In summary, Non-philosophically inclined experts in relativistic QFT often insist that QFT is a local theory and are not convinced by philosophical arguments for non-locality. However, the Reeh-Schlieder theorem, which is based on the Wightman axioms, suggests that acting with a local operator can create an arbitrary state in a different location. This theorem is a result of quantum entanglement and does not contain any philosophical concepts, making it purely mathematical physics. Some experts argue that this does not demonstrate physical non-locality since the operators involved are not physically realizable. However, others argue that the mathematical formulation of QFT itself is non-local.
  • #71
Demystifier said:
What Bell has shown is that quantum nonlocality is not like this classical non-spooky "nonlocality".
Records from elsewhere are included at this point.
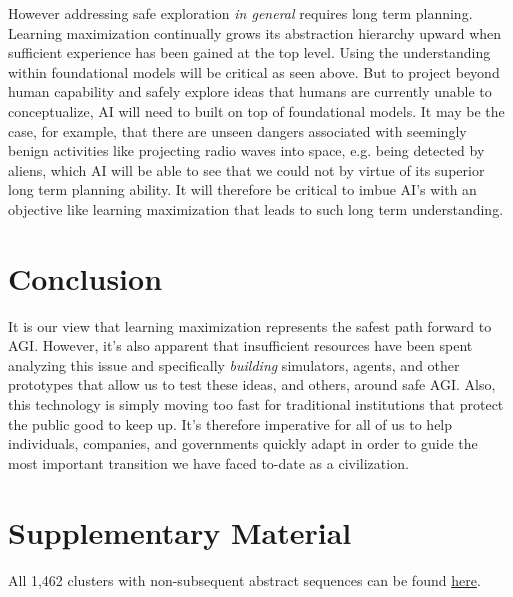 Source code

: \documentclass{article}
\begin{document}
However addressing safe exploration \emph{in general} requires long term planning. Learning maximization continually grows its abstraction hierarchy upward when sufficient experience has been gained at the top level. Using the understanding within foundational models will be critical as seen above. But to project beyond human capability and safely explore ideas that humans are currently unable to conceptualize, AI will need to built on top of foundational models. It may be the case, for example, that there are unseen dangers associated with seemingly benign activities like projecting radio waves into space, e.g. being detected by aliens, which AI will be able to see that we could not by virtue of its superior long term planning ability. It will therefore be critical to imbue AI's with an objective like learning maximization that leads to such long term understanding.

\section{Conclusion}

It is our view that learning maximization represents the safest path forward to AGI. However, it's also apparent that insufficient resources have been spent analyzing this issue and specifically \emph{building} simulators, agents, and other prototypes that allow us to test these ideas, and others, around safe AGI. Also, this technology is simply moving too fast for traditional institutions that protect the public good to keep up. It's therefore imperative for all of us to help individuals, companies, and governments quickly adapt in order to guide the most important transition we have faced to-date as a civilization.

\section{Supplementary Material}

All 1,462 clusters with non-subsequent abstract sequences can be found \href{https://bafybeidculspmycmrqjsloryhddesaqcvii22wywmorpr7hafvwcyldp3y.ipfs.w3s.link/}{here}.



\end{document}

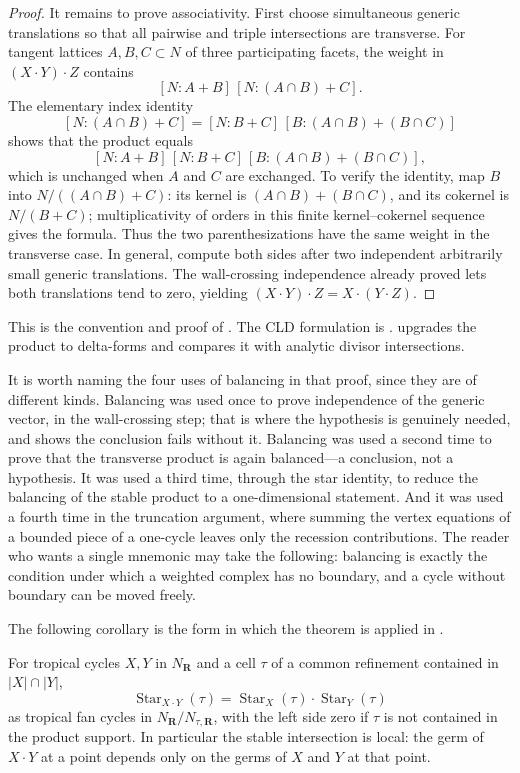 \begin{proof}
It remains to prove associativity.  First choose simultaneous generic
translations so that all pairwise and triple intersections are transverse.
For tangent lattices $A,B,C\subset N$ of three participating facets, the
weight in $(X\cdot Y)\cdot Z$ contains
\[
 [N:A+B]\,[N:(A\cap B)+C].
\]
The elementary index identity
\[
 [N:(A\cap B)+C]
 =[N:B+C]\,[B:(A\cap B)+(B\cap C)]
\]
shows that the product equals
\[
 [N:A+B]\,[N:B+C]\,
 [B:(A\cap B)+(B\cap C)],
\]
which is unchanged when $A$ and $C$ are exchanged.  To verify the identity,
map $B$ into $N/((A\cap B)+C)$: its kernel is
$(A\cap B)+(B\cap C)$, and its cokernel is $N/(B+C)$; multiplicativity of
orders in this finite kernel--cokernel sequence gives the formula.
Thus the two parenthesizations have the same weight in the transverse case.
In general, compute both sides after two independent arbitrarily small
generic translations.  The wall-crossing independence already proved lets
both translations tend to zero, yielding
$(X\cdot Y)\cdot Z=X\cdot(Y\cdot Z)$.
\end{proof}

This is the convention and proof of
\cite[Propositions~4.3.6--4.3.7]{MR18Tropical}.  The CLD formulation is
\cite[\S6]{CLD25}.  upgrades the product to
delta-forms and compares it with analytic divisor intersections.

It is worth naming the four uses of balancing in that proof, since they are
of different kinds.  Balancing was used once to prove independence of the
generic vector, in the wall-crossing step; that is where the hypothesis is
genuinely needed, and  shows the conclusion fails
without it.  Balancing was used a second time to prove that the transverse
product is again balanced---a conclusion, not a hypothesis.  It was used a
third time, through the star identity, to reduce the balancing of the stable
product to a one-dimensional statement.  And it was used a fourth time in the
truncation argument, where summing the vertex equations of a bounded piece of
a one-cycle leaves only the recession contributions.  The reader who wants a
single mnemonic may take the following: balancing is exactly the condition
under which a weighted complex has no boundary, and a cycle without boundary
can be moved freely.

The following corollary is the form in which the theorem is applied in
.

\begin{corollary}
\label{cor:ch10-stable-star}
For tropical cycles $X,Y$ in $N_{\mathbf R}$ and a cell $\tau$ of a common
refinement contained in $|X|\cap|Y|$,
\[
 \operatorname{Star}_{X\cdot Y}(\tau)
 =\operatorname{Star}_X(\tau)\cdot\operatorname{Star}_Y(\tau)
\]
as tropical fan cycles in $N_{\mathbf R}/N_{\tau,\mathbf R}$, with the left
side zero if $\tau$ is not contained in the product support. In particular
the stable intersection is local: the germ of $X\cdot Y$ at a point depends
only on the germs of $X$ and $Y$ at that point.
\end{corollary}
I'd more put it that Bell has shown that one or more of his assumptions about what happens when we perform a measurement and describe it classically are not satisfied in an experiment that violates a Bell inequality. Bell's assumptions about what a random field looks like are too strong. We can be on the same page if you have a look at this, perhaps,
upload_2018-4-13_10-28-3.png

arXiv:cond-mat/0403692, however my more recent papers on random fields have moved the discussion somewhat and put much more mathematical backbone into the relationship between quantum and random fields.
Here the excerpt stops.